*Records provided*:

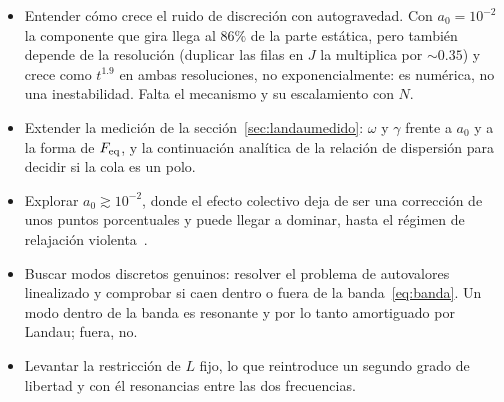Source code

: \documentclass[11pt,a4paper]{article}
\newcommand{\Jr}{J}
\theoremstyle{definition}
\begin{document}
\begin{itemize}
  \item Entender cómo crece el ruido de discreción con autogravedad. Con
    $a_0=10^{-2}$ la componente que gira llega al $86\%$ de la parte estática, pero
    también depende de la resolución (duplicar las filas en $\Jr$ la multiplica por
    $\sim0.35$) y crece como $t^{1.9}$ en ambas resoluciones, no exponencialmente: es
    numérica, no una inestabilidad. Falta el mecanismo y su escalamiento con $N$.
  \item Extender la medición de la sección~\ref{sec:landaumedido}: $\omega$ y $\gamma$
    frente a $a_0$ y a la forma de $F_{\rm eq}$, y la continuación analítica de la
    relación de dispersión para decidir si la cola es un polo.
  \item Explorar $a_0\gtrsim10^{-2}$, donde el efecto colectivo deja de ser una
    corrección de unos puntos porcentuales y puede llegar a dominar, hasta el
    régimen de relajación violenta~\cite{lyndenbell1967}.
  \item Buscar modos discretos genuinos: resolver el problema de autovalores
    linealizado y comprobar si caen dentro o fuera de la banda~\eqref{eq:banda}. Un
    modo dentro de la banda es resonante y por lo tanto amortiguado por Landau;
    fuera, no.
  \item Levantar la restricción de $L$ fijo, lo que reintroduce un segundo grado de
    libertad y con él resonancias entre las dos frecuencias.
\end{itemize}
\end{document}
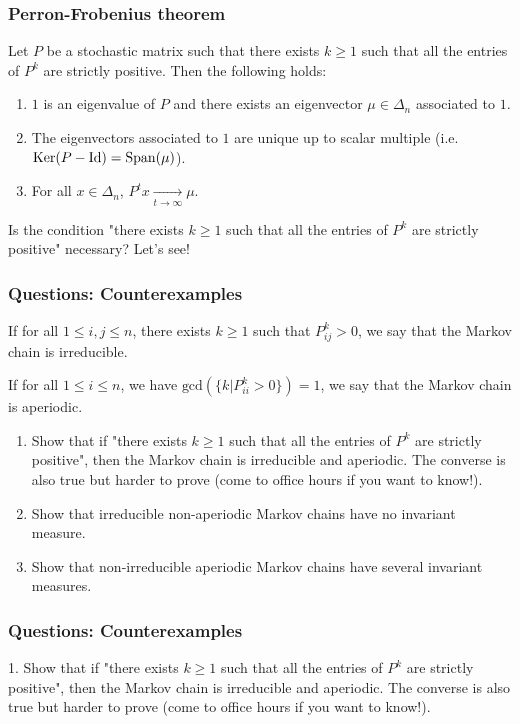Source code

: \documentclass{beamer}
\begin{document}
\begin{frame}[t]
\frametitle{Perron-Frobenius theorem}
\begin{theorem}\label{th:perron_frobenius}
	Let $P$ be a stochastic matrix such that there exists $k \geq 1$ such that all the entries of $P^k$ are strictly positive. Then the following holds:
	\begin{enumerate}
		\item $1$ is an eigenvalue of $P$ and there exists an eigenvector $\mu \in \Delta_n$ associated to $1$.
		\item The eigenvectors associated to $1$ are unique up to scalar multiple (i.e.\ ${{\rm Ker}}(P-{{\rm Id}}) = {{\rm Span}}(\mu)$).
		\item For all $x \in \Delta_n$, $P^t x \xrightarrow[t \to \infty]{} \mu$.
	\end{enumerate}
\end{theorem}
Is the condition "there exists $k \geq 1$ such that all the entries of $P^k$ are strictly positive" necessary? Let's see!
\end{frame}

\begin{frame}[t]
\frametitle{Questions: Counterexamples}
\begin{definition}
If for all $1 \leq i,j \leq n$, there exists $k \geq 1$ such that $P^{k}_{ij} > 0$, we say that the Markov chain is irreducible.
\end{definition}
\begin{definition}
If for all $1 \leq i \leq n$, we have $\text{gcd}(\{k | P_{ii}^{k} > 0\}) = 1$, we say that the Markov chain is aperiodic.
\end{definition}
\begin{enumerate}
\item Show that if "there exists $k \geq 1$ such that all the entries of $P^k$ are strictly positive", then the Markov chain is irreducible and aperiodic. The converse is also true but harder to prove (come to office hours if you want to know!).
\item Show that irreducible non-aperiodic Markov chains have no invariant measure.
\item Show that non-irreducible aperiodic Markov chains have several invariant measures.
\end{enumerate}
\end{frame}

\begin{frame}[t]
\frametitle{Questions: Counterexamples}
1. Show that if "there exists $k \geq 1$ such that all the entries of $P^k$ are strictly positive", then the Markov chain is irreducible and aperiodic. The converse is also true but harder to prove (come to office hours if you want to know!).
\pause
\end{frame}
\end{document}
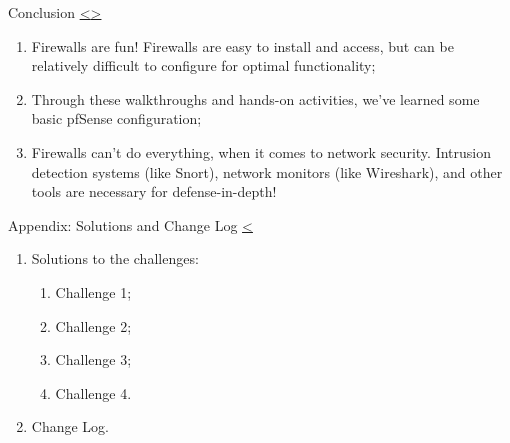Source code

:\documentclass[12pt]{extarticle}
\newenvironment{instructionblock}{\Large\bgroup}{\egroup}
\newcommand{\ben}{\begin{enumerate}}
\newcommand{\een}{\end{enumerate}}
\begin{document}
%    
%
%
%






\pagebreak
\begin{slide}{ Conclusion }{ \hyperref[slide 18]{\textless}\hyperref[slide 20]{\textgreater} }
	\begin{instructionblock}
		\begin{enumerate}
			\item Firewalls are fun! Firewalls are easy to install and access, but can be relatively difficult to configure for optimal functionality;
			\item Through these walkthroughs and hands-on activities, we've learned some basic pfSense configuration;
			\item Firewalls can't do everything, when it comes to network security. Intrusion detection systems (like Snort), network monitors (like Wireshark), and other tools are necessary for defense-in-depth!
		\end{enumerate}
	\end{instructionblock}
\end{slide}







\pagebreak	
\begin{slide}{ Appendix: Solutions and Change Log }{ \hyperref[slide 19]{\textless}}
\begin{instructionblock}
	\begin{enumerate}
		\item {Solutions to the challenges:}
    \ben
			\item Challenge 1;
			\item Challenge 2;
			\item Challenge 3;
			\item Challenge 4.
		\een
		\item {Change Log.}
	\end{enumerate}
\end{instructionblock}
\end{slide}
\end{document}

*Task requirements*: Every record above must reappear exactly in the answer, minus its pictures.

*Exercise output*:
Source code

: \documentclass[11pt,a4paper]{article}
\newcommand{\Jr}{J}
\theoremstyle{definition}
\begin{document}
\begin{itemize}
  \item Entender cómo crece el ruido de discreción con autogravedad. Con
    $a_0=10^{-2}$ la componente que gira llega al $86\%$ de la parte estática, pero
    también depende de la resolución (duplicar las filas en $\Jr$ la multiplica por
    $\sim0.35$) y crece como $t^{1.9}$ en ambas resoluciones, no exponencialmente: es
    numérica, no una inestabilidad. Falta el mecanismo y su escalamiento con $N$.
  \item Extender la medición de la sección~\ref{sec:landaumedido}: $\omega$ y $\gamma$
    frente a $a_0$ y a la forma de $F_{\rm eq}$, y la continuación analítica de la
    relación de dispersión para decidir si la cola es un polo.
  \item Explorar $a_0\gtrsim10^{-2}$, donde el efecto colectivo deja de ser una
    corrección de unos puntos porcentuales y puede llegar a dominar, hasta el
    régimen de relajación violenta~\cite{lyndenbell1967}.
  \item Buscar modos discretos genuinos: resolver el problema de autovalores
    linealizado y comprobar si caen dentro o fuera de la banda~\eqref{eq:banda}. Un
    modo dentro de la banda es resonante y por lo tanto amortiguado por Landau;
    fuera, no.
  \item Levantar la restricción de $L$ fijo, lo que reintroduce un segundo grado de
    libertad y con él resonancias entre las dos frecuencias.
\end{itemize}
\end{document}
Source code

: \documentclass{beamer}
\begin{document}
\begin{frame}[t]
\frametitle{Perron-Frobenius theorem}
\begin{theorem}\label{th:perron_frobenius}
	Let $P$ be a stochastic matrix such that there exists $k \geq 1$ such that all the entries of $P^k$ are strictly positive. Then the following holds:
	\begin{enumerate}
		\item $1$ is an eigenvalue of $P$ and there exists an eigenvector $\mu \in \Delta_n$ associated to $1$.
		\item The eigenvectors associated to $1$ are unique up to scalar multiple (i.e.\ ${{\rm Ker}}(P-{{\rm Id}}) = {{\rm Span}}(\mu)$).
		\item For all $x \in \Delta_n$, $P^t x \xrightarrow[t \to \infty]{} \mu$.
	\end{enumerate}
\end{theorem}
Is the condition "there exists $k \geq 1$ such that all the entries of $P^k$ are strictly positive" necessary? Let's see!
\end{frame}

\begin{frame}[t]
\frametitle{Questions: Counterexamples}
\begin{definition}
If for all $1 \leq i,j \leq n$, there exists $k \geq 1$ such that $P^{k}_{ij} > 0$, we say that the Markov chain is irreducible.
\end{definition}
\begin{definition}
If for all $1 \leq i \leq n$, we have $\text{gcd}(\{k | P_{ii}^{k} > 0\}) = 1$, we say that the Markov chain is aperiodic.
\end{definition}
\begin{enumerate}
\item Show that if "there exists $k \geq 1$ such that all the entries of $P^k$ are strictly positive", then the Markov chain is irreducible and aperiodic. The converse is also true but harder to prove (come to office hours if you want to know!).
\item Show that irreducible non-aperiodic Markov chains have no invariant measure.
\item Show that non-irreducible aperiodic Markov chains have several invariant measures.
\end{enumerate}
\end{frame}

\begin{frame}[t]
\frametitle{Questions: Counterexamples}
1. Show that if "there exists $k \geq 1$ such that all the entries of $P^k$ are strictly positive", then the Markov chain is irreducible and aperiodic. The converse is also true but harder to prove (come to office hours if you want to know!).
\pause
\end{frame}
\end{document}
Source code

:\documentclass[12pt]{extarticle}
\newenvironment{instructionblock}{\Large\bgroup}{\egroup}
\newcommand{\ben}{\begin{enumerate}}
\newcommand{\een}{\end{enumerate}}
\begin{document}
%    
%
%
%






\pagebreak
\begin{slide}{ Conclusion }{ \hyperref[slide 18]{\textless}\hyperref[slide 20]{\textgreater} }
	\begin{instructionblock}
		\begin{enumerate}
			\item Firewalls are fun! Firewalls are easy to install and access, but can be relatively difficult to configure for optimal functionality;
			\item Through these walkthroughs and hands-on activities, we've learned some basic pfSense configuration;
			\item Firewalls can't do everything, when it comes to network security. Intrusion detection systems (like Snort), network monitors (like Wireshark), and other tools are necessary for defense-in-depth!
		\end{enumerate}
	\end{instructionblock}
\end{slide}







\pagebreak	
\begin{slide}{ Appendix: Solutions and Change Log }{ \hyperref[slide 19]{\textless}}
\begin{instructionblock}
	\begin{enumerate}
		\item {Solutions to the challenges:}
    \ben
			\item Challenge 1;
			\item Challenge 2;
			\item Challenge 3;
			\item Challenge 4.
		\een
		\item {Change Log.}
	\end{enumerate}
\end{instructionblock}
\end{slide}
\end{document}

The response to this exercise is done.